> [Provided entries]:
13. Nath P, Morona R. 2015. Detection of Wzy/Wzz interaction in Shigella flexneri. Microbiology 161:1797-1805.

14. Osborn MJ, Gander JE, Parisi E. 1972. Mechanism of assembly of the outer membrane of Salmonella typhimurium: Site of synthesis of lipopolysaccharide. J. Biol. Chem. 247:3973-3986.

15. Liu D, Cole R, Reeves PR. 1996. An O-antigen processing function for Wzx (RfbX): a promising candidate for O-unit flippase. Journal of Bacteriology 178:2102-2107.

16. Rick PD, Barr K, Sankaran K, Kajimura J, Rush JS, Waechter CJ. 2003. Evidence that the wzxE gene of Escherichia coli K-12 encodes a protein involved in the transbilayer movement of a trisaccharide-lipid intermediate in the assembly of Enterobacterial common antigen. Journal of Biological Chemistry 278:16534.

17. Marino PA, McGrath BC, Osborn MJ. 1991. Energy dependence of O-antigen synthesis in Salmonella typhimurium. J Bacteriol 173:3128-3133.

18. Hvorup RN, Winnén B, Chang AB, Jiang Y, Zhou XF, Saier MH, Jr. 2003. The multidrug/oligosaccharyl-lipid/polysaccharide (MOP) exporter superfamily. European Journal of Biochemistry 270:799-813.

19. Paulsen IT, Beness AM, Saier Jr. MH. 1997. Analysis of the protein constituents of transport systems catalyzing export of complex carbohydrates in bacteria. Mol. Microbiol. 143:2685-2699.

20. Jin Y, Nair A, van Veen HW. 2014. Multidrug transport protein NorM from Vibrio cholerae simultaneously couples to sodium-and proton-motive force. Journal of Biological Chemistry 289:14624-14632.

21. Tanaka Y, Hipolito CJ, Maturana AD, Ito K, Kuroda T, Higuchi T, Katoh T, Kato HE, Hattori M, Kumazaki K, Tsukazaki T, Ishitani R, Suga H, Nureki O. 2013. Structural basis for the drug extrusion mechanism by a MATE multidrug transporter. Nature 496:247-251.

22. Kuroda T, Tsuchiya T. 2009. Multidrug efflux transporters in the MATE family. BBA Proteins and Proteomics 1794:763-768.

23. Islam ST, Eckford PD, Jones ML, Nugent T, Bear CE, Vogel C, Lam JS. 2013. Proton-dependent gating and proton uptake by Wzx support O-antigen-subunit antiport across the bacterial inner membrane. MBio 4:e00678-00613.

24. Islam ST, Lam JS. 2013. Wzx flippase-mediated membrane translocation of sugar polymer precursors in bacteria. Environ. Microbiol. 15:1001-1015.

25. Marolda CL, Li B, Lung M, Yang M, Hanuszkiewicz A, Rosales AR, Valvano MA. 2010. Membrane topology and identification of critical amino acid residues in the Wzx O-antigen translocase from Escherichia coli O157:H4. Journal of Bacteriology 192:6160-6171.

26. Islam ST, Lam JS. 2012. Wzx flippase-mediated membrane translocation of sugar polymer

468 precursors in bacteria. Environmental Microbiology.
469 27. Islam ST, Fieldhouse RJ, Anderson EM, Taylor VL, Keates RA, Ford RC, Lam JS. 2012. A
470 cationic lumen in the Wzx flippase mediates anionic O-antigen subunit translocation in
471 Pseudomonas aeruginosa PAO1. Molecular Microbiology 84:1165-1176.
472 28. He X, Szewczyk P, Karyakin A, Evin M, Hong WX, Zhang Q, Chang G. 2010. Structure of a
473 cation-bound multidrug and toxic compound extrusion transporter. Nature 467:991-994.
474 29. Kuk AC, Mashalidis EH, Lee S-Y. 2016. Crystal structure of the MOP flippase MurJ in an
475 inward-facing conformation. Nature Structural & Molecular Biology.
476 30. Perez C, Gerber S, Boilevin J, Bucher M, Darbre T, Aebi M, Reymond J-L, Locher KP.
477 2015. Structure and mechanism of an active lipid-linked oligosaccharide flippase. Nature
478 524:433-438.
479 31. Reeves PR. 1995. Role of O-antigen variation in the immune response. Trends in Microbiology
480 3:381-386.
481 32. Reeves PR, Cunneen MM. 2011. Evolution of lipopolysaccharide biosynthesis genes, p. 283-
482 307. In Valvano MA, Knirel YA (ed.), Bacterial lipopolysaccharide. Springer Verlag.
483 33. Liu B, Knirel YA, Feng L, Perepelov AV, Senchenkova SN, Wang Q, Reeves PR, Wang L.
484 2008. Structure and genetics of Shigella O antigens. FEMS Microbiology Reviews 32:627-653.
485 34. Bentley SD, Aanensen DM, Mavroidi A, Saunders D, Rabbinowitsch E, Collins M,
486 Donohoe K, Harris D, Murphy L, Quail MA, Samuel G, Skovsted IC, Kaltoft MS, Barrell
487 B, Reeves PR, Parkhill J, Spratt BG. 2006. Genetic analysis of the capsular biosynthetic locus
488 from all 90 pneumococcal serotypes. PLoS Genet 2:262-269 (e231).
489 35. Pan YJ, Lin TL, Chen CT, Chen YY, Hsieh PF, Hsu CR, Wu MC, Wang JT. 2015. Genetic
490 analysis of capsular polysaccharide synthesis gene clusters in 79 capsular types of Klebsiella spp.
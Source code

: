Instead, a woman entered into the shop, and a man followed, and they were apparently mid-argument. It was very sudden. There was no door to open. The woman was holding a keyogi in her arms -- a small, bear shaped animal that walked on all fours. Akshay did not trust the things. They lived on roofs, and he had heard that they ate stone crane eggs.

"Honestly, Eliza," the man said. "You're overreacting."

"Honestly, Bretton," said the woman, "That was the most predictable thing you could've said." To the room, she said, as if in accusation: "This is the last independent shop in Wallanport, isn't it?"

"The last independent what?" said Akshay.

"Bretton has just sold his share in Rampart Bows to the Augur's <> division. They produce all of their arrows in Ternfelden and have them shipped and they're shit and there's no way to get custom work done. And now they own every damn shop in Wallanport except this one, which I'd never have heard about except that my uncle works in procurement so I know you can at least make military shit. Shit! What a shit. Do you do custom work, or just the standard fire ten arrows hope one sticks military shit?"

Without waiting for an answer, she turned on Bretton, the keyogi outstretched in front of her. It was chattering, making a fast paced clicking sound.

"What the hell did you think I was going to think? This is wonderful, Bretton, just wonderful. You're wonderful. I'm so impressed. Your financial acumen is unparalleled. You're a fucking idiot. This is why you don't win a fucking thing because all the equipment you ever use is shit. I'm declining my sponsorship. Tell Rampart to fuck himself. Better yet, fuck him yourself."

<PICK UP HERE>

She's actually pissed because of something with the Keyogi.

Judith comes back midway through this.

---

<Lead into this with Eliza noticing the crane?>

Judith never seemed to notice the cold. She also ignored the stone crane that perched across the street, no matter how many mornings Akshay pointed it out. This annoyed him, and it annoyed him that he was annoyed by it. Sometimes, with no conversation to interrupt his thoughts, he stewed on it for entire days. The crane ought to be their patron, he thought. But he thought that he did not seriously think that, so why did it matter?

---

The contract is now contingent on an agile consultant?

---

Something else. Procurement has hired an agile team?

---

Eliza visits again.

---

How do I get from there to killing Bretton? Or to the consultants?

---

==

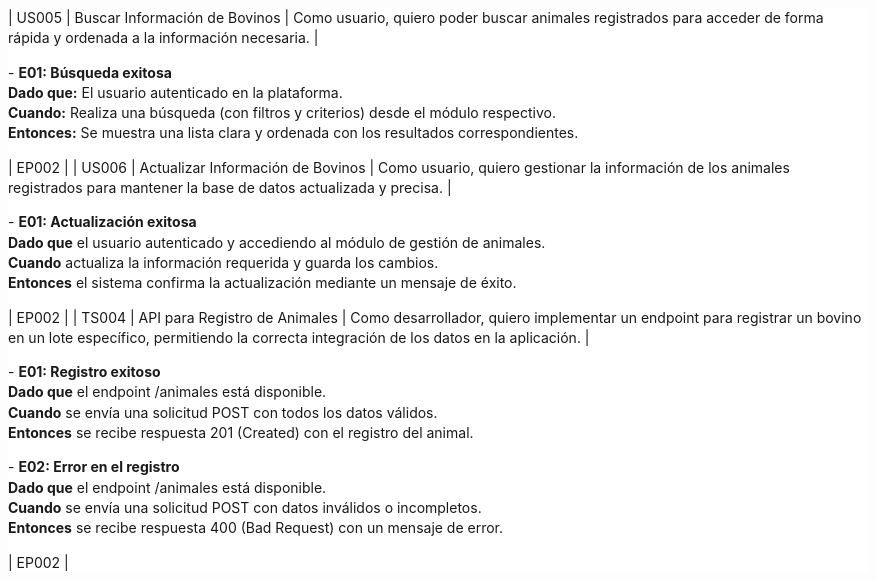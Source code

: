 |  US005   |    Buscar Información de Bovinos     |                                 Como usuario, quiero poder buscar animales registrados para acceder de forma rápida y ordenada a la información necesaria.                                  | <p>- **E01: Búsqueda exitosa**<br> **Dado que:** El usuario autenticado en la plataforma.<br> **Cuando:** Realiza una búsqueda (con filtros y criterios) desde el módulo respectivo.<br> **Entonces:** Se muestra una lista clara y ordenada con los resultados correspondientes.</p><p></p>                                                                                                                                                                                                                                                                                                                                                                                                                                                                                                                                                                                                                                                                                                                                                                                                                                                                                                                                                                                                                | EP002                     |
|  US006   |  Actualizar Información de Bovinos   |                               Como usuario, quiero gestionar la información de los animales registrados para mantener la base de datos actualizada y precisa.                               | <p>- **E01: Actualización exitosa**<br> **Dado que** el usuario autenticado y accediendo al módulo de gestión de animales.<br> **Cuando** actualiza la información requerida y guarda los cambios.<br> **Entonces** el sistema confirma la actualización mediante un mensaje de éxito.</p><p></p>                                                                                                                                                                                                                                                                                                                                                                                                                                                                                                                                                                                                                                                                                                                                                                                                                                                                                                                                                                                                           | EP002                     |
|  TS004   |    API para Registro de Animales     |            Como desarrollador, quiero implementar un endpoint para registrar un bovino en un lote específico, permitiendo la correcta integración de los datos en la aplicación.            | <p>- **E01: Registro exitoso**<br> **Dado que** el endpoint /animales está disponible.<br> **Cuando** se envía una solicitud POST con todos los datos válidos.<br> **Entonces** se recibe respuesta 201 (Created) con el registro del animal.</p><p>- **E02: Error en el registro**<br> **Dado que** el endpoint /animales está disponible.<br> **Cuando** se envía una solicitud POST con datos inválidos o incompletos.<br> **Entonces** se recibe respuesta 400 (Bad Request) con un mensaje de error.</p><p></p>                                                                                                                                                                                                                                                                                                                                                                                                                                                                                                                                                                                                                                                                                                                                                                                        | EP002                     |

---

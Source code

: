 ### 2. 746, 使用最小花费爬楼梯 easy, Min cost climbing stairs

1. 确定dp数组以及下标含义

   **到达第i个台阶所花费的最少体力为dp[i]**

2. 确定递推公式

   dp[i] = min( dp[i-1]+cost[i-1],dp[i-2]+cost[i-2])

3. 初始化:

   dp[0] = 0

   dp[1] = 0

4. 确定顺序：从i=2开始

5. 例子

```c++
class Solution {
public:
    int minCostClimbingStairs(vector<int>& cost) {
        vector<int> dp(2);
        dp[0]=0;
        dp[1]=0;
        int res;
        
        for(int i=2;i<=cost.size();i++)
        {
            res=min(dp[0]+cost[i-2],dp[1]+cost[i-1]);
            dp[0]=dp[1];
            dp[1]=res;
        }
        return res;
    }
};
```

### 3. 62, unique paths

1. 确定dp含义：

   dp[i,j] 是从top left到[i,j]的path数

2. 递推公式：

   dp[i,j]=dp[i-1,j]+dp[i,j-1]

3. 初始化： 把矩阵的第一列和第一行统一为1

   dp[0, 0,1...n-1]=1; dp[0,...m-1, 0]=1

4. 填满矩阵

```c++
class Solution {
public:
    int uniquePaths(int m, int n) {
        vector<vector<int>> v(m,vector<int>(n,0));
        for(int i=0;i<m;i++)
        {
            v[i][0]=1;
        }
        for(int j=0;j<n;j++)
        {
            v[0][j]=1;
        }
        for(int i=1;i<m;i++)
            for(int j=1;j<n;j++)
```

> [What you should do]: Which of the lines in the data contain the string "MATE"? Return each one.

> [Answer space]:
21. Tanaka Y, Hipolito CJ, Maturana AD, Ito K, Kuroda T, Higuchi T, Katoh T, Kato HE, Hattori M, Kumazaki K, Tsukazaki T, Ishitani R, Suga H, Nureki O. 2013. Structural basis for the drug extrusion mechanism by a MATE multidrug transporter. Nature 496:247-251.
22. Kuroda T, Tsuchiya T. 2009. Multidrug efflux transporters in the MATE family. BBA Proteins and Proteomics 1794:763-768.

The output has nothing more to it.